Brant swung down off the horse, and Anne did not demur but gratefully slid into the arms that rose to take her. Her head fell against his chest, her cheek absorbing its warmth.
She was vaguely aware of the heavy-lidded eyes that studied her, scorching her. Then he lowered her to the ground. When he drew the blanket from her, spreading it out, she protested drowsily. "I'm cold!"
"So am I, sweetheart. Move over."
Her body went rigid as he pulled her against him. "I'm not going to hurt you," he said. When the minutes passed, and there came only the steady cadence of his breathing, she relaxed, letting the warmth from his body seep into hers.
"Why did you take his scalp?" she asked suddenly realizing it was no longer at Brant's waistband. "Did you have to behave like one of them would?"
From over her shoulder his voice came in a chuckle, stirring the stray wisps of her hair. "You keep forgetting. I am one of them. A blood brother." Then, "If I hadn't taken Pa-ha-yu-quosh's scalp, it would've been a sign of weakness. And they would've killed us thereon the spot. The other way―we at least have a chance."

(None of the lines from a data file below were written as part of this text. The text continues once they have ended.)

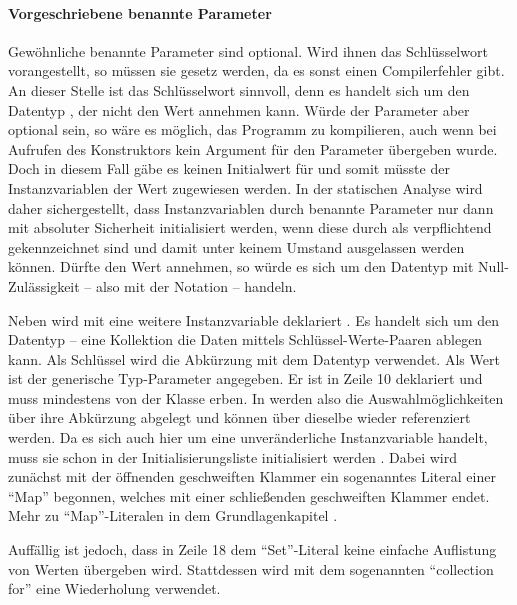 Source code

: \paragraph{Vorgeschriebene benannte Parameter}

Gewöhnliche benannte Parameter sind optional.
Wird ihnen das Schlüsselwort  vorangestellt, so müssen sie gesetz werden,
da es sonst einen Compilerfehler gibt.
An dieser Stelle ist das  Schlüsselwort sinnvoll, denn es handelt sich um den Datentyp , der nicht den Wert  annehmen kann.
Würde der Parameter aber optional sein, so wäre es möglich, das Programm zu kompilieren, auch wenn bei Aufrufen des Konstruktors kein Argument für den Parameter übergeben wurde.
Doch in diesem Fall gäbe es keinen Initialwert für  und somit müsste der Instanzvariablen der Wert  zugewiesen werden.
In der statischen Analyse wird daher sichergestellt,
dass Instanzvariablen durch benannte Parameter nur dann mit absoluter Sicherheit initialisiert werden,
wenn diese durch   als verpflichtend gekennzeichnet sind und damit unter keinem Umstand ausgelassen werden können. 
Dürfte  den Wert  annehmen, so würde es sich um den Datentyp  mit Null-Zulässigkeit -- also mit der Notation  -- handeln.

Neben  wird mit  eine weitere Instanzvariable deklariert .
Es handelt sich um den Datentyp  -- eine Kollektion die Daten mittels Schlüssel-Werte-Paaren ablegen kann.
Als Schlüssel wird die Abkürzung mit dem Datentyp  verwendet.
Als Wert ist der generische Typ-Parameter  angegeben.
Er ist in Zeile 10 deklariert und muss mindestens von der Klasse  erben.
In  werden also die Auswahlmöglichkeiten über  ihre Abkürzung abgelegt und können über dieselbe wieder referenziert werden.
 Da es sich auch hier um eine unveränderliche Instanzvariable handelt, muss sie schon in der Initialisierungsliste initialisiert werden .
Dabei wird zunächst mit der öffnenden geschweiften Klammer  ein sogenanntes Literal einer \enquote{Map}  begonnen, welches mit einer schließenden geschweiften Klammer  endet.
Mehr zu \enquote{Map}-Literalen in dem Grundlagenkapitel .



Auffällig ist jedoch, dass in Zeile 18 dem \enquote{Set}-Literal keine einfache Auflistung von Werten übergeben wird.
Stattdessen wird mit dem sogenannten \enquote{collection for} eine Wiederholung verwendet.



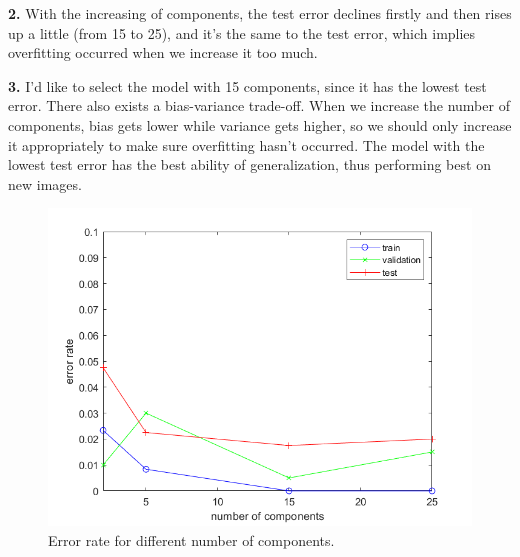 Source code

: \documentclass{article}
\begin{document}
\textbf{2.} With the increasing of components, the test error declines firstly and then rises up a little (from 15 to 25), and it's the same to the test error, which implies overfitting occurred when we increase it too much.\par

\textbf{3.} I'd like to select the model with 15 components, since it has the lowest test error. There also exists a bias-variance trade-off. When we increase the number of components, bias gets lower while variance gets higher, so we should only increase it appropriately to make sure overfitting hasn't occurred. The model with the lowest test error has the best ability of generalization, thus performing best on new images.

\begin{figure}[H]
	\centering
	\includegraphics[scale=0.6]{figure23}
	\caption{Error rate for different number of components.}
	\label{fig23}
\end{figure}
\end{document}
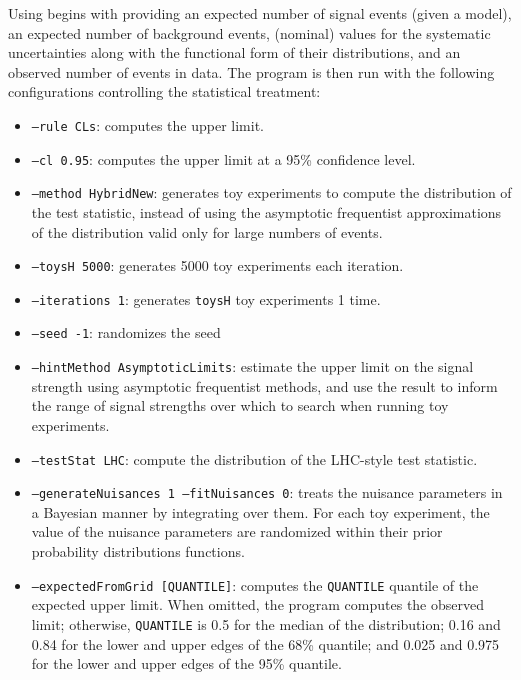 Using \combine begins with providing an expected number of signal events (given a model), an expected number of background events, (nominal) values for the systematic uncertainties along with the functional form of their distributions, and an observed number of events in data.
The \combine program is then run with the following configurations controlling the statistical treatment:
\begin{itemize}
  \item \texttt{--rule CLs}: computes the \CLs upper limit.
  \item \texttt{--cl 0.95}: computes the upper limit at a 95\% confidence level.
  \item \texttt{--method HybridNew}: generates toy experiments to compute the distribution of the test statistic, instead of using the asymptotic frequentist approximations of the distribution valid only for large numbers of events.
  \item \texttt{--toysH 5000}: generates 5000 toy experiments each iteration.
  \item \texttt{--iterations 1}: generates \texttt{toysH} toy experiments 1 time.
  \item \texttt{--seed -1}: randomizes the seed
  \item \texttt{--hintMethod AsymptoticLimits}: estimate the upper limit on the signal strength using asymptotic frequentist methods, and use the result to inform the range of signal strengths over which to search when running toy experiments.
  \item \texttt{--testStat LHC}: compute the distribution of the LHC-style test statistic.
  \item \texttt{--generateNuisances 1 --fitNuisances 0}: treats the nuisance parameters in a Bayesian manner by integrating over them. For each toy experiment, the value of the nuisance parameters are randomized within their prior probability distributions functions.
  \item \texttt{--expectedFromGrid [QUANTILE]}: computes the \texttt{QUANTILE} quantile of the expected upper limit. When omitted, the program computes the observed limit; otherwise, \texttt{QUANTILE} is 0.5 for the median of the distribution; 0.16 and 0.84 for the lower and upper edges of the 68\% quantile; and 0.025 and 0.975 for the lower and upper edges of the 95\% quantile. 
\end{itemize}

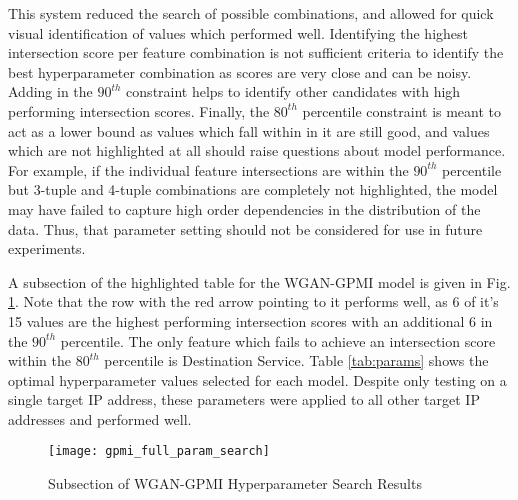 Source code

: This system reduced the search of possible combinations, and allowed for quick visual identification of values which performed well. Identifying the highest intersection score per feature combination is not sufficient criteria to identify the best hyperparameter combination as scores are very close and can be noisy. Adding in the $90^{th}$ constraint helps to identify other candidates with high performing intersection scores. Finally, the $80^{th}$ percentile constraint is meant to act as a lower bound as values which fall within in it are still good, and values which are not highlighted at all should raise questions about model performance. For example, if the individual feature intersections are within the $90^{th}$ percentile but 3-tuple and 4-tuple combinations are completely not highlighted, the model may have failed to capture high order dependencies in the distribution of the data. Thus, that parameter setting should not be considered for use in future experiments.

A subsection of the highlighted table for the WGAN-GPMI model is given in Fig. \ref{fig:highlighted_param_gpmi}. Note that the row with the red arrow pointing to it performs well, as 6 of it's 15 values are the highest performing intersection scores with an additional 6 in the $90^{th}$ percentile. The only feature which fails to achieve an intersection score within the $80^{th}$ percentile is Destination Service. Table \ref{tab:params} shows the optimal hyperparameter values selected for each model. Despite only testing on a single target IP address, these parameters were applied to all other target IP addresses and performed well.

\begin{figure}[!htbp]
	\centering
	\texttt{[image: gpmi\_full\_param\_search]}
	\caption{
		Subsection of WGAN-GPMI Hyperparameter Search Results
	}
	\label{fig:highlighted_param_gpmi}
\end{figure}

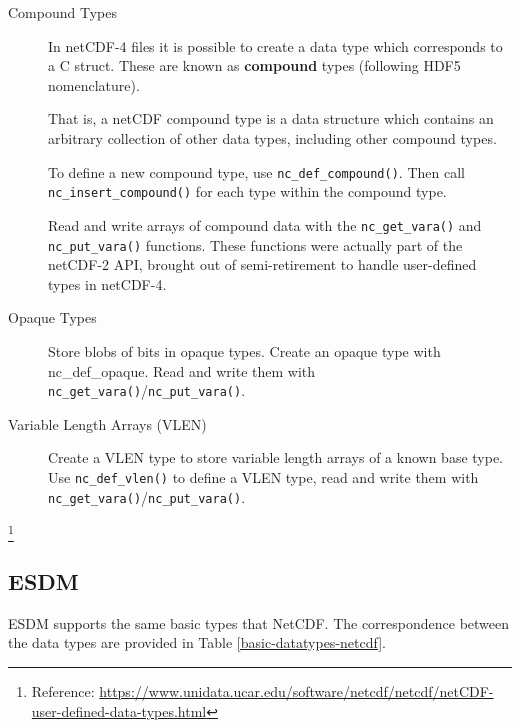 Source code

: \begin{description}

\item[Compound Types]

In netCDF-4 files it is possible to create a data type which corresponds to a C struct. These are known as \textbf{compound} types (following HDF5 nomenclature).

That is, a netCDF compound type is a data structure which contains an arbitrary collection of other data types, including other compound types.

To define a new compound type, use \texttt{nc\_def\_compound()}. Then call \texttt{nc\_insert\_compound()} for each type within the compound type.

Read and write arrays of compound data with the \texttt{nc\_get\_vara()} and \texttt{nc\_put\_vara()} functions. These functions were actually part of the netCDF-2 API, brought out of semi-retirement to handle user-defined types in netCDF-4.

\item[Opaque Types]

Store blobs of bits in opaque types. Create an opaque type with nc\_def\_opaque. Read and write them with \texttt{nc\_get\_vara()}/\texttt{nc\_put\_vara()}.

\item[Variable Length Arrays (VLEN)]

Create a VLEN type to store variable length arrays of a known base type. Use \texttt{nc\_def\_vlen()} to define a VLEN type, read and write them with \texttt{nc\_get\_vara()}/\texttt{nc\_put\_vara()}.

\end{description}

\footnote{Reference: \url{https://www.unidata.ucar.edu/software/netcdf/netcdf/netCDF-user-defined-data-types.html}}

\subsection{ESDM}

\tab
ESDM supports the same basic types that NetCDF. The correspondence between the data types are provided in Table \ref{basic-datatypes-netcdf}.


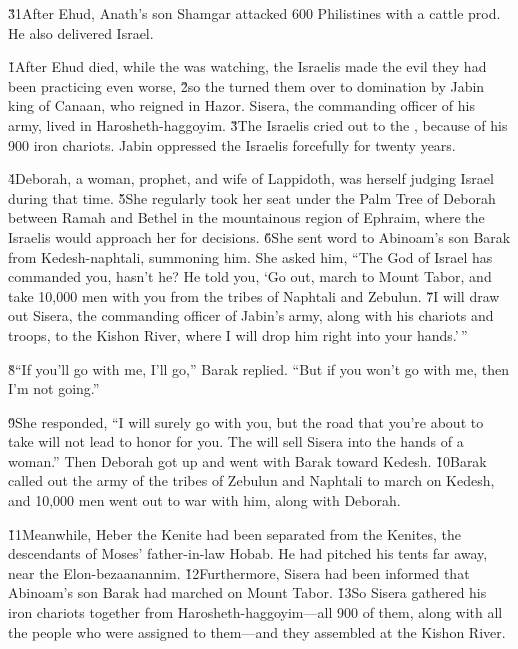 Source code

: \v{31}After Ehud, Anath's son Shamgar attacked 600 Philistines with a cattle prod. He also delivered Israel.

\v{1}After Ehud died, while the  was watching, the Israelis made the evil they had been practicing even worse, \v{2}so the  turned them over to domination by Jabin king of Canaan, who reigned in Hazor. Sisera, the commanding officer of his army, lived in Harosheth-haggoyim. \v{3}The Israelis cried out to the , because of his 900 iron chariots. Jabin oppressed the Israelis forcefully for twenty years.

\v{4}Deborah, a woman, prophet, and wife of Lappidoth, was herself judging Israel during that time. \v{5}She regularly took her seat under the Palm Tree of Deborah between Ramah and Bethel in the mountainous region of Ephraim, where the Israelis would approach her for decisions. \v{6}She sent word to Abinoam's son Barak from Kedesh-naphtali, summoning him. She asked him, ``The  God of Israel has commanded you, hasn't he? He told you, `Go out, march to Mount Tabor, and take 10,000 men with you from the tribes of Naphtali and Zebulun. \v{7}I will draw out Sisera, the commanding officer of Jabin's army, along with his chariots and troops, to the Kishon River, where I will drop him right into your hands.'\,''

\v{8}``If you'll go with me, I'll go,'' Barak replied. ``But if you won't go with me, then I'm not going.''

\v{9}She responded, ``I will surely go with you, but the road that you're about to take will not lead to honor for you. The  will sell Sisera into the hands of a woman.'' Then Deborah got up and went with Barak toward Kedesh. \v{10}Barak called out the army of the tribes of Zebulun and Naphtali to march on Kedesh, and 10,000 men went out to war with him, along with Deborah.

\v{11}Meanwhile, Heber the Kenite had been separated from the Kenites, the descendants of Moses' father-in-law Hobab. He had pitched his tents far away, near the Elon-bezaanannim. \v{12}Furthermore, Sisera had been informed that Abinoam's son Barak had marched on Mount Tabor. \v{13}So Sisera gathered his iron chariots together from Harosheth-haggoyim---all 900 of them, along with all the people who were assigned to them---and they assembled at the Kishon River.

"Oh―yes," she replied, half asleep now. It was hard to remember, when she couldn't see him, couldn't see the tattoo that branded the jutting jaw, could only hear the huskiness of his voice, that Brant was not just another Texian. But then, what was he? A scout for Sam Houston, as she had at first thought? A pirate, as Johanna had mysteriously claimed? A half-breed? Or a mercenary―as Brant himself had demonstrated by hiring out for Colin's money? Maybe all of those.
Too soon, it seemed, Brant was shaking her shoulder. When she sat up, sleepily pushing the hair from her eyes, he handed her a stringy piece of dried meat. "Pemmican―jerky," he told her.
Anne tore into it hungrily. "It's delicious," she said, and noted Brant's surprise. But then, she thought, there were a lot of things she was capable of doing and had not been before that were surprising.
When Brant finished, he hunkered down at her side and took a handful of her hair. "What are you doing?" she asked, tossing her head.
Brant jerked her head about again by the tangled mass of hair. "What you should have done, sweet. Braiding your hair. I'm tired of it whipping in my face when we ride."
She eyed him from the corner of her eyes, her lower lip thrust out. "I can do it."
"Oh, but I like to. After all, you are my wife: aren't you?"
"You know that's not so! I had to go through that ridiculous―"
Brant yanked at her hair, and tears sprang to Anne's eyes at the pain. "Be still while I finish."
"You're the most despicable―"
"I know, I know. But if you expect to be taken back you'll have to put up with my quirks of nature." He slanted a dark brow. "Seems to me you still owe me for the first trip."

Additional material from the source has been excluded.